June 11: We were up at 6:30 a.m. and walked to the boat dock at 7:15 where we checked in, our bags were loaded and we began our 53 mile Lake Superior ride at 8:05 a.m. Arrived on the island at 11:30 where our bags were picked up and taken to our motel room. Remember, this was all inclusive so we headed to the dining room to eat. It began to rain lightly and the temperature was dropping but we decided to take the 1:30 trip to Passage Island Lighthouse. Ten people braved the rain (no longer light) and cold (45) for a 45 minute boat trip and then a very wet walk through the forest to get up to the 1881 light house. Sorry, no pictures, I didn't want to take my camera in the rain. The lighthouse was constructed because the ore and grain ships kept trying to short cut the route by traveling between Isle Royale and Passage Island. Ships would crash and sink so lighthouses were built. Even with a raincoat I was damp through my 3 layers of clothes by the time we headed back to the boat. Wanda, the park ranger, told a story of one lighthouse keeper and his family who were forgotten for pick-up in the fall. It was November so the husband rowed for help. While he was trying to get help winters storms arrived and the lake froze. His wife and 3 children survived the winter by fishing, hunting and living on berries. To give Vicki and I a taste of the experience we arrived back at our room to find there was no heat.





 Loons are everywhere around the island. 

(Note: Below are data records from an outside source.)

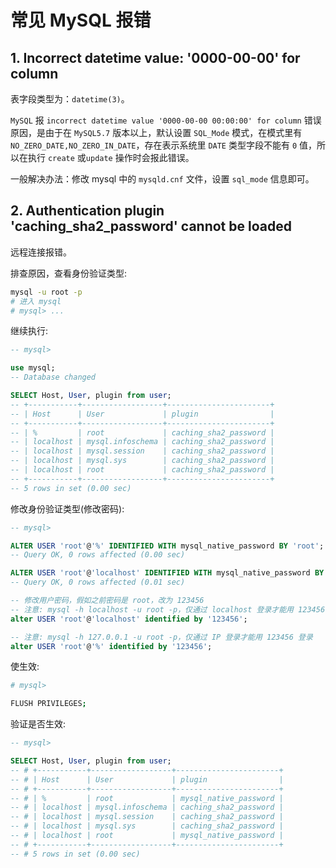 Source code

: # 常见 MySQL 报错

## 1. Incorrect datetime value: '0000-00-00' for column

表字段类型为：`datetime(3)`。

`MySQL` 报 `incorrect datetime value '0000-00-00 00:00:00' for column` 错误原因，是由于在 `MySQL5.7` 版本以上，默认设置 `SQL_Mode` 模式，在模式里有 `NO_ZERO_DATE,NO_ZERO_IN_DATE`，存在表示系统里 `DATE` 类型字段不能有 `0` 值，所以在执行 `create` 或`update` 操作时会报此错误。

一般解决办法：修改 mysql 中的 `mysqld.cnf` 文件，设置 `sql_mode` 信息即可。

## 2. Authentication plugin 'caching_sha2_password' cannot be loaded

远程连接报错。

排查原因，查看身份验证类型:

```bash
mysql -u root -p
# 进入 mysql
# mysql> ...
```

继续执行:

```sql
-- mysql>

use mysql;
-- Database changed

SELECT Host, User, plugin from user;
-- +-----------+------------------+-----------------------+
-- | Host      | User             | plugin                |
-- +-----------+------------------+-----------------------+
-- | %         | root             | caching_sha2_password |
-- | localhost | mysql.infoschema | caching_sha2_password |
-- | localhost | mysql.session    | caching_sha2_password |
-- | localhost | mysql.sys        | caching_sha2_password |
-- | localhost | root             | caching_sha2_password |
-- +-----------+------------------+-----------------------+
-- 5 rows in set (0.00 sec)
```

修改身份验证类型(修改密码):

```sql
-- mysql>

ALTER USER 'root'@'%' IDENTIFIED WITH mysql_native_password BY 'root';
-- Query OK, 0 rows affected (0.00 sec)

ALTER USER 'root'@'localhost' IDENTIFIED WITH mysql_native_password BY 'root';
-- Query OK, 0 rows affected (0.01 sec)

-- 修改用户密码，假如之前密码是 root，改为 123456
-- 注意: mysql -h localhost -u root -p，仅通过 localhost 登录才能用 123456 登录
alter USER 'root'@'localhost' identified by '123456';

-- 注意: mysql -h 127.0.0.1 -u root -p，仅通过 IP 登录才能用 123456 登录
alter USER 'root'@'%' identified by '123456';
```

使生效:

```bash
# mysql>

FLUSH PRIVILEGES;
```

验证是否生效:

```sql
-- mysql>

SELECT Host, User, plugin from user;
-- # +-----------+------------------+-----------------------+
-- # | Host      | User             | plugin                |
-- # +-----------+------------------+-----------------------+
-- # | %         | root             | mysql_native_password |
-- # | localhost | mysql.infoschema | caching_sha2_password |
-- # | localhost | mysql.session    | caching_sha2_password |
-- # | localhost | mysql.sys        | caching_sha2_password |
-- # | localhost | root             | mysql_native_password |
-- # +-----------+------------------+-----------------------+
-- # 5 rows in set (0.00 sec)
```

 June 12: up at 7:00 a.m., rain stopped and not nearly as cold. Our room stayed warm all night and most of our clothes have dried. After a great breakfast (remember, this was all inclusive!), we decided to hike to Scoville Point which passed this Native American copper mine. I know it doesn't look like a mine, goes straight into the ground but the evidence of mining activity verified that copper had been dug out of the ground here. On the way back we hiked along Tobin Harbor which is where the seaplane arrives. We passed Smithwick Mine where mining went down 90' to find ore that had run out at 30'. Miners reported that biting black flies were so nasty the miners eyes would swell shut and once the fly season ended the mosquitoes came out and brought their own misery.


 June 13: Awake at 7:00 a.m. and went over for breakfast. We are learning, split breakfast today. Got our canoe and headed over to Tobin Bay because fog was rolling in on our side. The fog literally "rolls" over the outer islands and drops in. The canoe was fun, passed this old cabin and then docked across the bay. We hiked to Hidden Lake, mosquitoes were thick! We decided to hike the additional mile up to Louise Lookout, and passed through amazing moose territory but never saw one. No people, you really get to experience solitude and peace. The lodge has no tv so you truly disconnect from the outside world and can concentrate on letting go and enjoying God's creation. Headed back to dining room for lunch, no sun yet but temperature is the upper 50s, maybe even 60. Decided to go for a hike, it's raining very light so we followed the Rock Harbor trail for about a mile. You pass the "shelters" built for backpackers, screened on the open side, they have bunk-beds and are a place to spend a night organizing for your back country travel. 


 
June 14: Up at 7:00 again, fogged in on lake side. Went over for breakfast and came back to our room to read. About 9:40 we decided to go for a hike. From 10:00 to 3:00 we covered about 8 plus miles, Rock Harbor over toward Mt. Franklin then back along Tobin Bay. Weather became beautiful sunny day and we saw mother and two tiny baby loons on Tobin Bay. Tired, our meal was amazing. I had lake trout and Vicki had the chicken boursin. There was a lot more activity around today as more people were arriving, research groups heading into the back-country, many boats arriving and leaving. The busy season is about to begin.